### [WHAT NEEDS TO BE DONE]
Your response should be the complete listing, returned exactly as written.
= = = = = = =
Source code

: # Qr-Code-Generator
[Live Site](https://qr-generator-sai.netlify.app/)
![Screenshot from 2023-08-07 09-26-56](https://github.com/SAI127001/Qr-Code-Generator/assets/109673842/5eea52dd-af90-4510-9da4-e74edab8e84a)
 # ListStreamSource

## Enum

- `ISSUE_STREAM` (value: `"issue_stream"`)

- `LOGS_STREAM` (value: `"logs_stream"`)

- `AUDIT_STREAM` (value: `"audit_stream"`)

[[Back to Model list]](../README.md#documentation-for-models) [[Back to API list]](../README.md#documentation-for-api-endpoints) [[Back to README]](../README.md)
= = = = = = =
### [SOLUTION BELOW]
Source code

: # Qr-Code-Generator
[Live Site](https://qr-generator-sai.netlify.app/)
![Screenshot from 2023-08-07 09-26-56](https://github.com/SAI127001/Qr-Code-Generator/assets/109673842/5eea52dd-af90-4510-9da4-e74edab8e84a)
 # ListStreamSource

## Enum

- `ISSUE_STREAM` (value: `"issue_stream"`)

- `LOGS_STREAM` (value: `"logs_stream"`)

- `AUDIT_STREAM` (value: `"audit_stream"`)

[[Back to Model list]](../README.md#documentation-for-models) [[Back to API list]](../README.md#documentation-for-api-endpoints) [[Back to README]](../README.md)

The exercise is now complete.